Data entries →
==*==

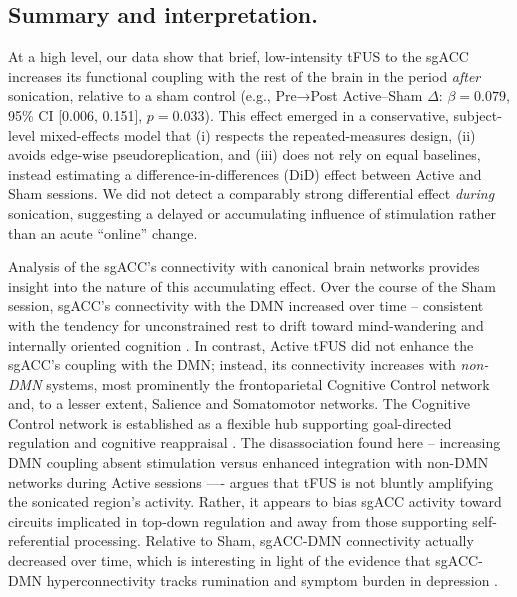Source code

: \subsection*{Summary and interpretation.}
\noindent
At a high level, our data show that brief, low-intensity tFUS to the sgACC increases its functional coupling with the rest of the brain in the period \emph{after} sonication, relative to a sham control (e.g., Pre→Post Active–Sham $\Delta$: $\beta=0.079$, 95\% CI [0.006, 0.151], $p=0.033$). This effect emerged in a conservative, subject-level mixed-effects model that (i) respects the repeated-measures design, (ii) avoids edge-wise pseudoreplication, and (iii) does not rely on equal baselines, instead estimating a difference-in-differences (DiD) effect between Active and Sham sessions. We did not detect a comparably strong differential effect \emph{during} sonication, suggesting a delayed or accumulating influence of stimulation rather than an acute ``online'' change.

Analysis of the sgACC's connectivity with canonical brain networks provides insight into the nature of this accumulating effect. Over the course of the Sham session, sgACC's connectivity with the DMN increased over time -- consistent with the tendency for unconstrained rest to drift toward mind-wandering and internally oriented cognition \cite{Raichle2001,Mason2007,Christoff2009}. In contrast, Active tFUS did not enhance the sgACC's coupling with the DMN; instead, its connectivity increases with \emph{non-DMN} systems, most prominently the frontoparietal Cognitive Control network and, to a lesser extent, Salience and Somatomotor networks. The Cognitive Control network is established as a flexible hub supporting goal-directed regulation and cognitive reappraisal \cite{yeo2011organization,cole2013multi}. The disassociation found here -- increasing DMN coupling absent stimulation versus enhanced integration with non-DMN networks during Active sessions —- argues that tFUS is not bluntly amplifying the sonicated region's activity. Rather, it appears to bias sgACC activity toward circuits implicated in top-down regulation and away from those supporting self-referential processing. Relative to Sham, sgACC-DMN connectivity actually decreased over time, which is interesting in light of the evidence that sgACC-DMN hyperconnectivity tracks rumination and symptom burden in depression \cite{whitfield2012default}.

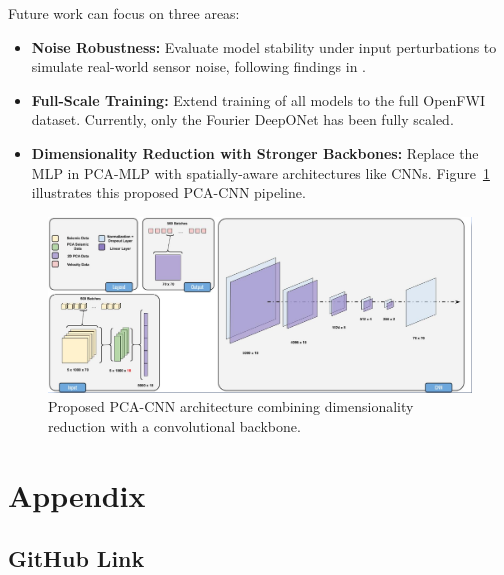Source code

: \documentclass{article}
\newcommand{\instructions}[1]{{\color{blue} #1}}
\begin{document}
Future work can focus on three areas:
\begin{itemize}[leftmargin=*, itemsep=1pt, topsep=2pt]
    \item \textbf{Noise Robustness:} Evaluate model stability under input perturbations to simulate real-world sensor noise, following findings in \cite{fdonet}.
    \item \textbf{Full-Scale Training:} Extend training of all models to the full OpenFWI dataset. Currently, only the Fourier DeepONet has been fully scaled.
    \item \textbf{Dimensionality Reduction with Stronger Backbones:} Replace the MLP in PCA-MLP with spatially-aware architectures like CNNs. Figure~\ref{fig:conclusion1} illustrates this proposed PCA-CNN pipeline.
\end{itemize}

\begin{figure}[H]
    \centering
    \includegraphics[width=0.8\linewidth]{figures/conclusion1.png}
    \caption{Proposed PCA-CNN architecture combining dimensionality reduction with a convolutional backbone.}
    \label{fig:conclusion1}
\end{figure}

\newpage
\section*{Appendix}
\subsection*{GitHub Link}
\end{document}
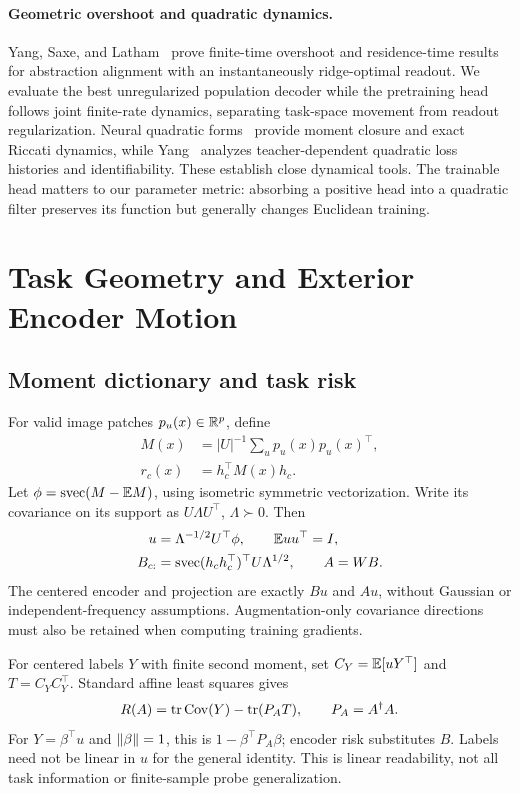 \paragraph{Geometric overshoot and quadratic dynamics.}
Yang, Saxe, and Latham~\cite{yang2026abstraction} prove finite-time overshoot and residence-time results for abstraction alignment with an instantaneously ridge-optimal readout. We evaluate the best unregularized population decoder while the pretraining head follows joint finite-rate dynamics, separating task-space movement from readout regularization. Neural quadratic forms~\cite{liu2026nqf} provide moment closure and exact Riccati dynamics, while Yang~\cite{yang2026spectral} analyzes teacher-dependent quadratic loss histories and identifiability. These establish close dynamical tools. The trainable head matters to our parameter metric: absorbing a positive head into a quadratic filter preserves its function but generally changes Euclidean training.

\section{Task Geometry and Exterior Encoder Motion}
\label{main:geometry}
\subsection{Moment dictionary and task risk}
For valid image patches $p_u(x)\in\R^p$, define
\begin{align}
 M(x)&=|U|^{-1}\sum_u p_u(x)p_u(x)^\top,\nonumber\\
 r_c(x)&=h_c^\top M(x)h_c.
\end{align}
Let $\phi=\operatorname{svec}(M-\E M)$, using isometric symmetric vectorization. Write its covariance on its support as $U\Lambda U^\top$, $\Lambda\succ0$. Then
\begin{align}
 u&=\Lambda^{-1/2}U^\top\phi,\qquad \E uu^\top=I,\\
 B_{c:}&=\operatorname{svec}(h_ch_c^\top)^\top U\Lambda^{1/2},\qquad A=WB.
 \label{main:moment-map}
\end{align}
The centered encoder and projection are exactly $Bu$ and $Au$, without Gaussian or independent-frequency assumptions. Augmentation-only covariance directions must also be retained when computing training gradients.

For centered labels $Y$ with finite second moment, set $C_Y=\E[uY^\top]$ and $T=C_YC_Y^\top$. Standard affine least squares gives
\begin{equation}
 R(A)=\tr\operatorname{Cov}(Y)-\tr(P_AT),\qquad P_A=A^\dagger A.
 \label{main:task-risk}
\end{equation}
For $Y=\beta^\top u$ and $\norm\beta=1$, this is $1-\beta^\top P_A\beta$; encoder risk substitutes $B$. Labels need not be linear in $u$ for the general identity. This is linear readability, not all task information or finite-sample probe generalization.

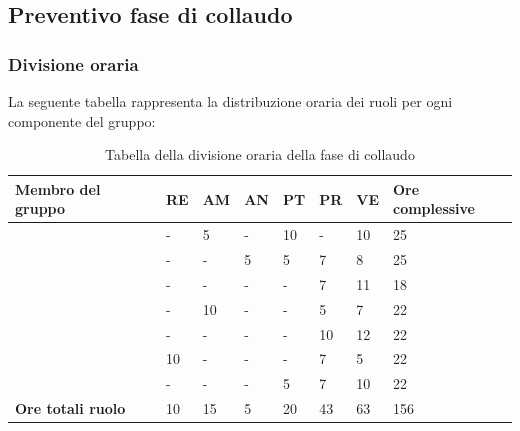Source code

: \subsection{Preventivo fase di collaudo}

\subsubsection{Divisione oraria}
La seguente tabella rappresenta la distribuzione oraria dei ruoli per ogni componente del gruppo:
{

\renewcommand{\arraystretch}{2}
\begin{longtable}[h!] { C{3.5cm} C{1cm} C{1cm} C{1cm} C{1cm} C{1cm} C{1cm} C{2cm}}
\caption{Tabella della divisione oraria della fase di collaudo}	\\
\rowcolor{\primaryColor}

\textcolor{\secondaryColor}{\textbf{Membro del gruppo}} & 
\textcolor{\secondaryColor}{\textbf{RE}} & 
\textcolor{\secondaryColor}{\textbf{AM}} & 
\textcolor{\secondaryColor}{\textbf{AN}} & 
\textcolor{\secondaryColor}{\textbf{PT}} & 
\textcolor{\secondaryColor}{\textbf{PR}} & 
\textcolor{\secondaryColor}{\textbf{VE}} & 
\textcolor{\secondaryColor}{\textbf{Ore complessive}}\\	
\endhead

\AW{}                     &  - &  5 &  - & 10 & - & 10 & 25 \\
\AT{}                     &  - &  - &  5 & 5 & 7 & 8 & 25 \\
\AD{}                     &  - &  - &  - & - & 7 & 11 & 18 \\
\EC{}                     &  - &  10 &  - & - & 5 & 7 & 22 \\
\EM{}                     &  - &  - &  - & - & 10 & 12 & 22 \\
\FP{}                     & 10 & - &  - & - & 7 & 5 & 22 \\
\GG{}                     &  - &  - &  - & 5 & 7 & 10 & 22 \\
\textbf{Ore totali ruolo} & 10 & 15 & 5 & 20 & 43 & 63 & 156 \\

\end{longtable}
}



\clearpage


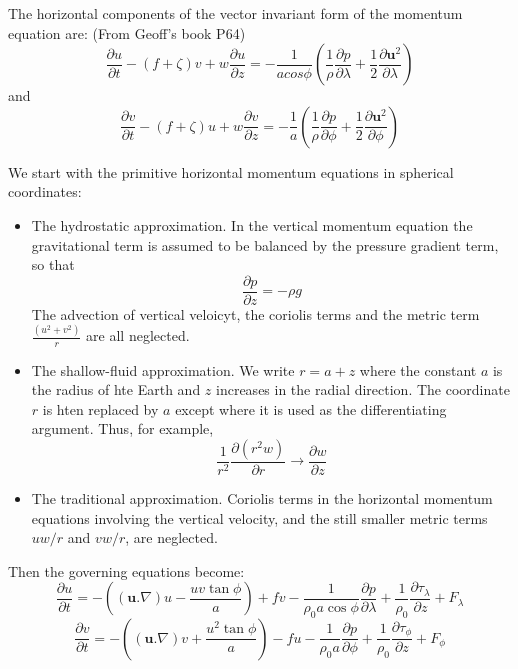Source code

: \documentclass[..\EOYR.tex]{subfiles}
\begin{document}
The horizontal components of the vector invariant form of the momentum equation are: (From Geoff's book P64)
\begin{equation}\label{VIMomentumU}
    \frac{\partial u}{\partial t} - (f+\zeta)v + w\frac{\partial u}{\partial z} = -\frac{1}{a cos \phi}(\frac{1}{\rho}\frac{\partial p}{\partial \lambda} + \frac{1}{2}\frac{\partial \mathbf{u}^2}{\partial \lambda})
\end{equation}
and
\begin{equation}\label{VIMomentumV}
    \frac{\partial v}{\partial t} - (f+\zeta)u + w\frac{\partial v}{\partial z} = -\frac{1}{a}(\frac{1}{\rho}\frac{\partial p}{\partial \phi} + \frac{1}{2}\frac{\partial \mathbf{u}^2}{\partial \phi})
\end{equation}

We start with the primitive horizontal momentum equations in spherical coordinates:
\begin{itemize}
    \item The hydrostatic approximation. In the vertical momentum equation the gravitational term is assumed to be balanced by the pressure gradient term, so that
        \begin{equation}
            \frac{\partial p}{\partial z} = -\rho g
        \end{equation}
        The advection of vertical veloicyt, the coriolis terms and the metric term $\frac{(u^2 + v^2)}{r}$ are all neglected.
    \item The shallow-fluid approximation. We write $r=a+z$ where the constant $a$ is the radius of hte Earth and $z$ increases in the radial direction. The coordinate $r$ is hten replaced by $a$ except where it is used as the differentiating argument. Thus, for example,
        \begin{equation}
            \frac{1}{r^2}\frac{\partial (r^2 w)}{\partial r} \to \frac{\partial w}{\partial z}
        \end{equation}
    \item The traditional approximation. Coriolis terms in the horizontal momentum equations involving the vertical velocity, and the still smaller metric terms $uw/r$ and $vw/r$, are neglected.
\end{itemize}

Then the governing equations become:
\begin{equation} \label{PrimMomUMB}
    \frac{\partial u}{\partial t}=-((\mathbf{u}.\nabla)u - \frac{uv\tan \phi }{a}) + fv - \frac{1}{\rho_0 a \cos \phi}\frac{\partial p}{\partial \lambda} + \frac{1}{\rho_0}\frac{\partial \tau_\lambda}{\partial z} + F_\lambda
\end{equation}
\begin{equation} \label{PrimMomVMB}
    \frac{\partial v}{\partial t}=-((\mathbf{u}.\nabla)v + \frac{u^2\tan \phi }{a}) - fu - \frac{1}{\rho_0 a}\frac{\partial p}{\partial \phi} + \frac{1}{\rho_0}\frac{\partial \tau_\phi}{\partial z} + F_\phi
\end{equation}
\end{document}

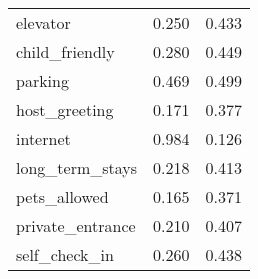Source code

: \begin{table}[htp]
{\begin{tabular}{lrr}
elevator               &     0.250 &        0.433 \\
child\_friendly         &     0.280 &        0.449 \\
parking                &     0.469 &        0.499 \\
host\_greeting          &     0.171 &        0.377 \\
internet               &     0.984 &        0.126 \\
long\_term\_stays        &     0.218 &        0.413 \\
pets\_allowed           &     0.165 &        0.371 \\
private\_entrance       &     0.210 &        0.407 \\
self\_check\_in          &     0.260 &        0.438 \\
\bottomrule
\end{tabular}
}
\end{table}

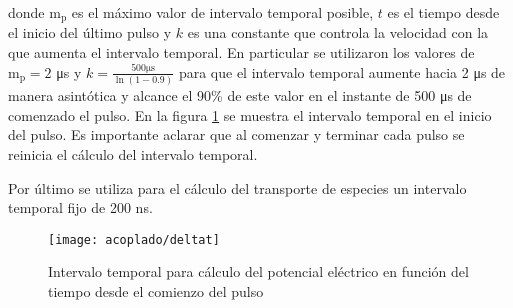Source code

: donde $\mathrm{m_p}$ es el máximo valor de intervalo temporal posible, $t$ es el tiempo desde el inicio del último pulso y $k$ es una constante que controla la velocidad con la que aumenta el intervalo temporal. En particular se utilizaron los valores de $\mathrm{m_p} = 2$ \si{\micro\second} y $k = \frac{500 \si{\micro\second}}{\ln (1 - 0.9)}$ para que el intervalo temporal aumente hacia 2 \si{\micro\second} de manera asintótica y alcance el 90\% de este valor en el instante de 500 \si{\micro\second} de comenzado el pulso. En la figura \ref{fig:deltat} se muestra el intervalo temporal en el inicio del pulso. Es importante aclarar que al comenzar y terminar cada pulso se reinicia el cálculo del intervalo temporal.

Por último se utiliza para el cálculo del transporte de especies un intervalo temporal fijo de 200 \si{\nano\second}.\\

\clearpage

\begin{figure}
	\centering
	\texttt{[image: acoplado/deltat]}
	\caption{Intervalo temporal para cálculo del potencial eléctrico en función del tiempo desde el comienzo del pulso}
	\label{fig:deltat}
\end{figure}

==*==

Assignment → The lines holding the word "horizontal" are the answer. Pull them out of the records and copy them.

Task solution →
The horizontal components of the vector invariant form of the momentum equation are: (From Geoff's book P64)
We start with the primitive horizontal momentum equations in spherical coordinates:
    \item The traditional approximation. Coriolis terms in the horizontal momentum equations involving the vertical velocity, and the still smaller metric terms $uw/r$ and $vw/r$, are neglected.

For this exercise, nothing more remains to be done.